Please enjoy some stories from some of Tassie’s more well known characters when things haven’t exactly gone to plan.
Playing The Palace Edition
Sam Dean And His Wardrobe Malfunction
Grace Burdick’s Conspicuous Specks

My most memorable on stage mistake was during my second ever show, Annie Warbucks. I was 10.
It was the night the show was being filmed, so all of us “orphans” were nervous and excited. I’d also recently started wearing glasses, but because we were supposed to be poor orphans, I wasn’t supposed to wear my glasses on stage.
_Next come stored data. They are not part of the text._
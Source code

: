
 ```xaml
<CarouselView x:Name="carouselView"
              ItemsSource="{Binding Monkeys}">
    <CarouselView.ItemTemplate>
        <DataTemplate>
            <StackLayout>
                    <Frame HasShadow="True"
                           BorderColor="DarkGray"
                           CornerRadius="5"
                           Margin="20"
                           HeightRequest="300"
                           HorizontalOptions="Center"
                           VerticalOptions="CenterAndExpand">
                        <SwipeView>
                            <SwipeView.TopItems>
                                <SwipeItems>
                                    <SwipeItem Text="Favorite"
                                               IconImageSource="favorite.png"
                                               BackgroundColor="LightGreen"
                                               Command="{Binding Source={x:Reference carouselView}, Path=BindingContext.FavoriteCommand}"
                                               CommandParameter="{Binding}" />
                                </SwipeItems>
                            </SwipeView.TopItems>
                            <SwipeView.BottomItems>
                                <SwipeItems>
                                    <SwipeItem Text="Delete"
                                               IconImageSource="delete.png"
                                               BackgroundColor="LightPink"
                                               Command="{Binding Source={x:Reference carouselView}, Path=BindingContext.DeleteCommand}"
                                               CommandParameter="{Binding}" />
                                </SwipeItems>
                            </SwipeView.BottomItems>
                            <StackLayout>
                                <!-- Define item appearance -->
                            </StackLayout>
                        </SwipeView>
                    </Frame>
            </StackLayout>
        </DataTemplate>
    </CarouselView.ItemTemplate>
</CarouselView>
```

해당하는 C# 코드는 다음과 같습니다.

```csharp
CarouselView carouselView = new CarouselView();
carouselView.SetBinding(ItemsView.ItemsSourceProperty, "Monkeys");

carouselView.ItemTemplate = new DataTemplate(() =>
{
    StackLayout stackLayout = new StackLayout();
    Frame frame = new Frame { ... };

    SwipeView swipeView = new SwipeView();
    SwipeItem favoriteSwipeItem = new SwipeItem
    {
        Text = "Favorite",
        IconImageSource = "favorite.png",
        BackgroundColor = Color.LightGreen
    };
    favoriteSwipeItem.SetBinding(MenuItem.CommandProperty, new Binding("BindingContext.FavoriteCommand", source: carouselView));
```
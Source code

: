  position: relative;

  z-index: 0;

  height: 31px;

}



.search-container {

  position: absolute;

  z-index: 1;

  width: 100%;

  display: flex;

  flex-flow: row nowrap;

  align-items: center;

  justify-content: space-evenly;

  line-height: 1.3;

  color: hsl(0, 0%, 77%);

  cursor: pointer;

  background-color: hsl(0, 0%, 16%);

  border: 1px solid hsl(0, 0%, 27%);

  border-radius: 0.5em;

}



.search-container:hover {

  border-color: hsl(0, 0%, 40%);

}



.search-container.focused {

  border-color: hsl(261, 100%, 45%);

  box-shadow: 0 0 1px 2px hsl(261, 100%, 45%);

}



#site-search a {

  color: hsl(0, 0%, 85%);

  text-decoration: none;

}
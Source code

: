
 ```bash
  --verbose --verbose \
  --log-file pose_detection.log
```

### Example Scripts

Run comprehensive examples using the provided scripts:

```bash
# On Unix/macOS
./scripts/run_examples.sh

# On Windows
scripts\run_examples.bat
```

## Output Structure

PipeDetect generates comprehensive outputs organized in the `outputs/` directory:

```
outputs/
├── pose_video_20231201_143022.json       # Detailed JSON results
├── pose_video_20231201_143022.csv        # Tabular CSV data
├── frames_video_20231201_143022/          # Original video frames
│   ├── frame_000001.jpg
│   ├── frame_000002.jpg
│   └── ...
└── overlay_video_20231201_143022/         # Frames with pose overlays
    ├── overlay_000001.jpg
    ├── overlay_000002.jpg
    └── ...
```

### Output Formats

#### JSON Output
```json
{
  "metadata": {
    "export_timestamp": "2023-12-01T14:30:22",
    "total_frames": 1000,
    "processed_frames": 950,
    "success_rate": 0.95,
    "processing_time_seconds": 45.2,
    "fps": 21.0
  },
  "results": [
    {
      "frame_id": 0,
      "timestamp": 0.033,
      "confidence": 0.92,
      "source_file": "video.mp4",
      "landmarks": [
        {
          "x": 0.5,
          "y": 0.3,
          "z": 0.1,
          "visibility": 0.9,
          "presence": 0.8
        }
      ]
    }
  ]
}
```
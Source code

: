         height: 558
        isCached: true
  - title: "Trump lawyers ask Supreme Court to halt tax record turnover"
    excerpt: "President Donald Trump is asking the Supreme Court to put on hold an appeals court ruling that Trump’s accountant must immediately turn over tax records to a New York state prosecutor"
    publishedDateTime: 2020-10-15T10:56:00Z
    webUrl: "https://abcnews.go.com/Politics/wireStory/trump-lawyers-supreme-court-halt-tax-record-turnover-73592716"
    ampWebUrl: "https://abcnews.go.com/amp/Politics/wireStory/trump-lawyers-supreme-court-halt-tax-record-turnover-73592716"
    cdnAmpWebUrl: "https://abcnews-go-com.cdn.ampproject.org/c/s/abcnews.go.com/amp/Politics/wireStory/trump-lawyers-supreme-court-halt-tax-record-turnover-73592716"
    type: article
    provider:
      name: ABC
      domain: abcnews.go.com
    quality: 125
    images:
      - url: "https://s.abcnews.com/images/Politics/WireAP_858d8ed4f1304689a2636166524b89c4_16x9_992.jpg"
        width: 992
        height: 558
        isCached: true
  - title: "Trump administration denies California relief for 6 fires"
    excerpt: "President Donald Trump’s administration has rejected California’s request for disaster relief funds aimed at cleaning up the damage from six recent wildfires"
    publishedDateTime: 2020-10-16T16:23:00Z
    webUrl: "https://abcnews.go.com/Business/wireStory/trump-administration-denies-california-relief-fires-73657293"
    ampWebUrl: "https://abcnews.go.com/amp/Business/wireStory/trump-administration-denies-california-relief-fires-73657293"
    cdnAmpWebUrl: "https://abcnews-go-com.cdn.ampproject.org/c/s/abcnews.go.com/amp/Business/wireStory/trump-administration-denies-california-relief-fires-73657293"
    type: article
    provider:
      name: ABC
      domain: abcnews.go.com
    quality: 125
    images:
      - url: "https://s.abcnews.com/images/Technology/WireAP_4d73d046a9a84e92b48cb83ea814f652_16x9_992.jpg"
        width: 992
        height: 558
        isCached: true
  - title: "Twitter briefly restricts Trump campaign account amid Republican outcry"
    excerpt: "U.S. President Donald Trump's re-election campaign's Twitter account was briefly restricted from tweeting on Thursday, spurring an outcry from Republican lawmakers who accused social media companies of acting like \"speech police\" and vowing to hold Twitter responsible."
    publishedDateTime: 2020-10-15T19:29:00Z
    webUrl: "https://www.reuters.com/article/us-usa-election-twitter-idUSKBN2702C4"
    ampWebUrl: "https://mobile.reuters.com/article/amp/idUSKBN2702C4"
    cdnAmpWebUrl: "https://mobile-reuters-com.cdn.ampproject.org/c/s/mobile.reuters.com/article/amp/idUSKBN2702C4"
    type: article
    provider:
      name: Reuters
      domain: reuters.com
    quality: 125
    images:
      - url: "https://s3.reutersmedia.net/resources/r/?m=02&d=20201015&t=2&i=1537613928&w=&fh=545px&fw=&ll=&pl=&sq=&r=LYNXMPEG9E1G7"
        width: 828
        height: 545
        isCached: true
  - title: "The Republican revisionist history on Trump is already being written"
During the party scene half way through the show, the six orphans ran on stage. As we started the choreography one of the girls started hissing at me “Grace, you’re still wearing your glasses!” Being young and very earnest, it didn’t occur to me that the simplest fix was just to wear the glasses for the scene. I whipped them off, and after we’d finished our little dance, the group of orphans all frantically tried to figure out in loud whispers what to do with the hateful specs. We all decided hiding them was the best course of action. So in the video you can see six pre-teen girls in brightly coloured taffeta traipsing off to a corner of the stage in front of the proscenium (a part of the set that wasn’t supposed to exist in that scene) and disappearing from the light before running back to our positions in relief.
Of course I got off stage and sobbed thinking that the 30 second interlude had “ruined the show” and “spoilt the video”, but 16 years has given me more perspective!
Scott Hunt
Flying Low
In 1997, I played Richard Lyons in a Mainstage production of Blood Brothers . Leiz Moore played my wife, Jennifer and our adopted son was Petr Divis. I was in a lot of scenes with Leiz, but there was one evening that I lost concentration and the message came through that I was supposed to be on stage. Whilst Leiz was out on stage trying to fill in time, I didn’t even have my costume on! I threw on as much as I could before jumping on stage. I realised that, apart from not having my shoes on, my fly was undone! My last line at the end of the scene was supposed to be “Jennifer, I have to go, I’m late for work.” I went through with the scene and finished with “I have to go, I have to get ready for work”. So I did my fly up and walked off.
Knock-off
This was in a production of Pygmalion with Roger Chevalier. There were big Doric columns on stage because the show starts on the steps of Covent Gardens of the opera house. The columns were made out of that plastic stuff that the sun shines through on the roof, so they were very light weight. I was playing Colonel Pickering and Roger was Henry Higgins. As we were walking off stage, we knocked one of the columns over. I said “They don’t make these columns like they used to, do they?” They crowd went crazy so we sort of got away with that.
Oliver’s Army
Annie Harvey was directing And Then There Were None, an Agatha Christie show. The guy that was killed was called Oliver Costello. Being a bit of a loose cannon nutter, I was calling him Elvis Cromwell during rehearsals (a juxtaposition of Elvis Costello and Oliver Cromwell). People were saying “you shouldn’t do that you know. You’ll pay the price”. And I did.
We had one night were I said “I arrest you for the murder of Elvis Costello! … uh, and I must warn you… Oliver!” But by the time I had corrected myself, the crowd had just lost it. It went on for so long! I’m just standing there trying to talk over the top of the raucous crowd, who were by this stage clapping.
I didn’t really get away with that one.